** Exercise brief **
If a line in the data below holds the word "login", copy it.

◆ ◆ ◆ ◆ ◆

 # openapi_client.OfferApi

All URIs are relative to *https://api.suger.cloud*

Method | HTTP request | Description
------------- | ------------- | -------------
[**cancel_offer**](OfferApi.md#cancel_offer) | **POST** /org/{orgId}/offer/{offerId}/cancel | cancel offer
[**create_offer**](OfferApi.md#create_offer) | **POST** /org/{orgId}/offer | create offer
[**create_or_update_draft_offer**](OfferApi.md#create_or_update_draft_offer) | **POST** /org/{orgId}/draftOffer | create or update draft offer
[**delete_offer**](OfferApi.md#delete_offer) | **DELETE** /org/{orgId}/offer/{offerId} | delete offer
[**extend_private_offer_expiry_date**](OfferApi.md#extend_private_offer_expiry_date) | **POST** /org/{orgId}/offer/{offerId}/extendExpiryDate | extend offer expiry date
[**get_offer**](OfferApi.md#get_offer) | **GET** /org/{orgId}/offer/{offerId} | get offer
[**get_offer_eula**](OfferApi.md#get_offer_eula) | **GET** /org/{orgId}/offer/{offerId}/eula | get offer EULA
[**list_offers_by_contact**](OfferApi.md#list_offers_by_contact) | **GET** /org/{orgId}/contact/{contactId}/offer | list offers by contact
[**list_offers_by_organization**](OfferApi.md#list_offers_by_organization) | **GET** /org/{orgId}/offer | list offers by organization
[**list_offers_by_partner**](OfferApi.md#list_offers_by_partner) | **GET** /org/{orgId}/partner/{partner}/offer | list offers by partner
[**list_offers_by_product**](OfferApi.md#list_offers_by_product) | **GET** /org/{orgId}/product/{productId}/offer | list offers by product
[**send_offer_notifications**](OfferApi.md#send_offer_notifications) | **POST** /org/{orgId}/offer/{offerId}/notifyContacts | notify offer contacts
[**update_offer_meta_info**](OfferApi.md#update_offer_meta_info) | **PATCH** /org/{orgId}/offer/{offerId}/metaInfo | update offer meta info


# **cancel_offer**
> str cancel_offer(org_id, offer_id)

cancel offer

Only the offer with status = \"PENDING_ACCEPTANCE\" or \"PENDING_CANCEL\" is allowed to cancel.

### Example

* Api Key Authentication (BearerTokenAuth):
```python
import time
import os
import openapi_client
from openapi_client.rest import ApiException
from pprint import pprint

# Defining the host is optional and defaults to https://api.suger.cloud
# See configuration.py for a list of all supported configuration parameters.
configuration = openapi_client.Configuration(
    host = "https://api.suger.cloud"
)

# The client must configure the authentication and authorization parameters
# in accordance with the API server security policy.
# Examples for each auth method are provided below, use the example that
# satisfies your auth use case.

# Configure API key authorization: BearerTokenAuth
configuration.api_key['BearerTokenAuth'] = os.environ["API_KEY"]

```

◆ ◆ ◆ ◆ ◆

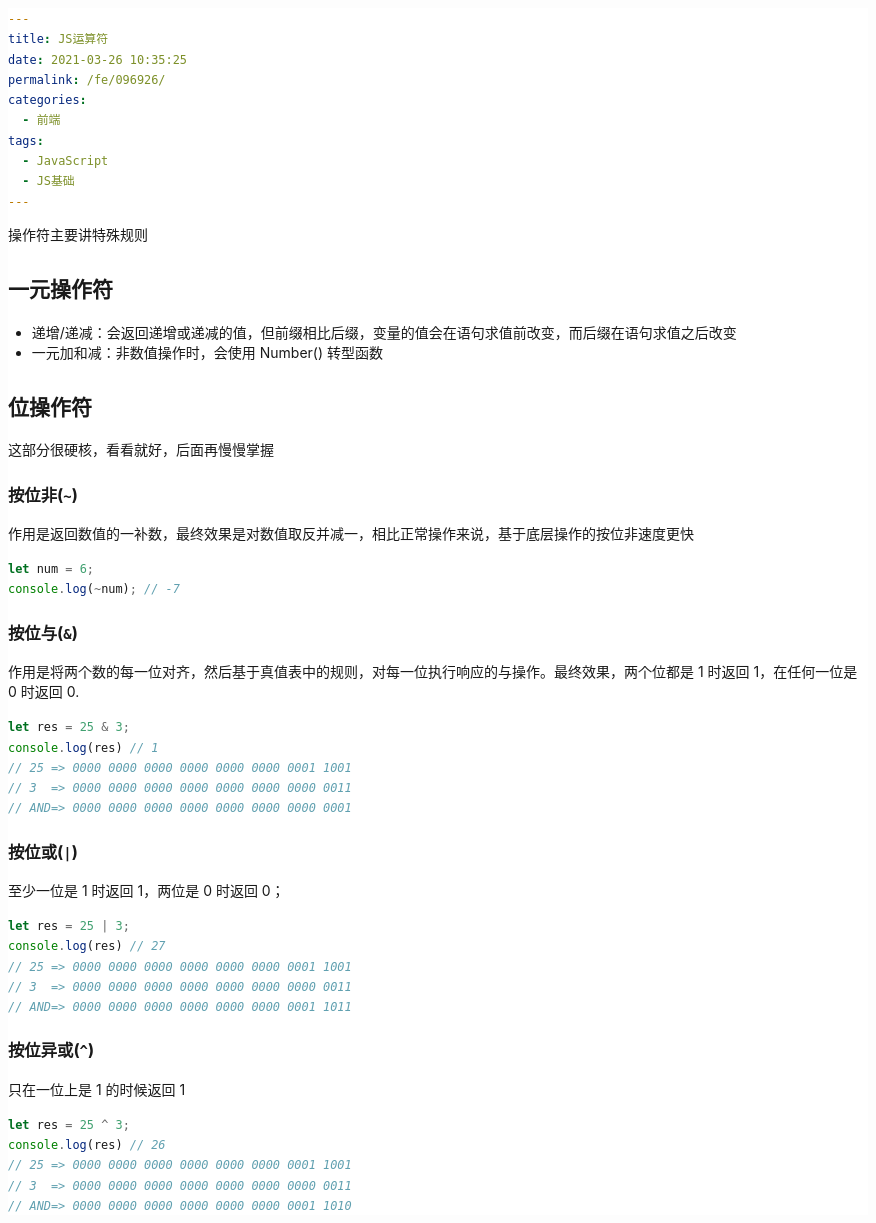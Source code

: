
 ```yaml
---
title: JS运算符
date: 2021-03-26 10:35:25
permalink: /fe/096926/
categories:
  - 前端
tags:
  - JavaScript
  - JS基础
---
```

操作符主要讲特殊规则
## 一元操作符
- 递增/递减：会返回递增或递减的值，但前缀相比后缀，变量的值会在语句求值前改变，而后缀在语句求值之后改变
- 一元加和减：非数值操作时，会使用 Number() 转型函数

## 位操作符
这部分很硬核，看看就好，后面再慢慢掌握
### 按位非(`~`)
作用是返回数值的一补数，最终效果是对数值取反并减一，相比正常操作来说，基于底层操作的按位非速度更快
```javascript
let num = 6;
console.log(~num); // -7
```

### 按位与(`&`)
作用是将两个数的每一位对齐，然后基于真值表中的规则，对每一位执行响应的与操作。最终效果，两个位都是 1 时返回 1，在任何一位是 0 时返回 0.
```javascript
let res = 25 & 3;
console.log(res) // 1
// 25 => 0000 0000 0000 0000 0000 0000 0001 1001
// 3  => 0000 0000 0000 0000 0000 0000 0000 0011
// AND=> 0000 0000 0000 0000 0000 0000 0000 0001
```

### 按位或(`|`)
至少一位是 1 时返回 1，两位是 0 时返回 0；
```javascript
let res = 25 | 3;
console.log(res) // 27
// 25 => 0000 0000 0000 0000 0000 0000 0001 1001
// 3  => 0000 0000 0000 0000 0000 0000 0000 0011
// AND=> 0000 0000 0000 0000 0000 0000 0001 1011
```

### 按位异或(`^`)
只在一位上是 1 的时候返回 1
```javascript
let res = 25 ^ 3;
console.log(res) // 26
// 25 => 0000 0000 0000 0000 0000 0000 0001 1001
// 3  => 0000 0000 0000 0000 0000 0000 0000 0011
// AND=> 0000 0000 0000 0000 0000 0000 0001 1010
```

◆ ◆ ◆ ◆ ◆

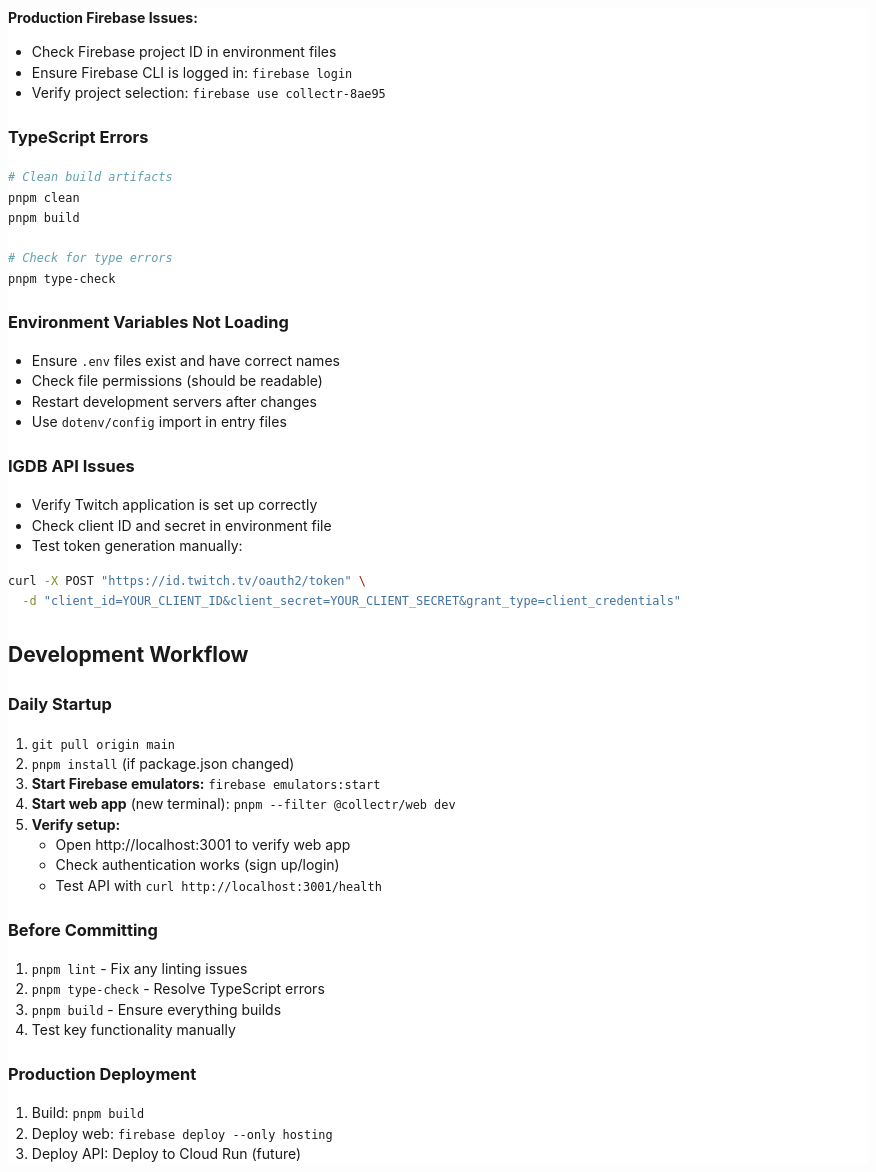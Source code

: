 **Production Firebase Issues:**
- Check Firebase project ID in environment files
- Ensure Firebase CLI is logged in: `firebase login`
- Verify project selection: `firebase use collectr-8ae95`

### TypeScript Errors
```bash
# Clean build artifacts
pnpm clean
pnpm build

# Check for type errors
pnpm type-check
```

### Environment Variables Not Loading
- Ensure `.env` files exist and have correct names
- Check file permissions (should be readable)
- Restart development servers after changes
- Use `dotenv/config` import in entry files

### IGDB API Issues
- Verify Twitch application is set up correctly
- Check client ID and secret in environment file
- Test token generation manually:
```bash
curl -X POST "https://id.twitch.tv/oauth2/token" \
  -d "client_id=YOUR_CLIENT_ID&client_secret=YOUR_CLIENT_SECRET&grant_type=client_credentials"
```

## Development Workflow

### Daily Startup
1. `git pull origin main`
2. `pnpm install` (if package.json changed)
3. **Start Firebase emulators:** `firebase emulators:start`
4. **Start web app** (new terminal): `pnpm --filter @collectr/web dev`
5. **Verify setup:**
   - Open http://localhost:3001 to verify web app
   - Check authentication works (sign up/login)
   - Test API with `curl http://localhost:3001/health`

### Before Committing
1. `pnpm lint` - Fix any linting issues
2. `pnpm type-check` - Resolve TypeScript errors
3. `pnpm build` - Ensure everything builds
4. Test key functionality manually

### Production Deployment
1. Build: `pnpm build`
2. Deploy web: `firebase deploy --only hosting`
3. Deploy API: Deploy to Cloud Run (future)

◆ ◆ ◆ ◆ ◆

** Finished exercise **
- Ensure Firebase CLI is logged in: `firebase login`
   - Check authentication works (sign up/login)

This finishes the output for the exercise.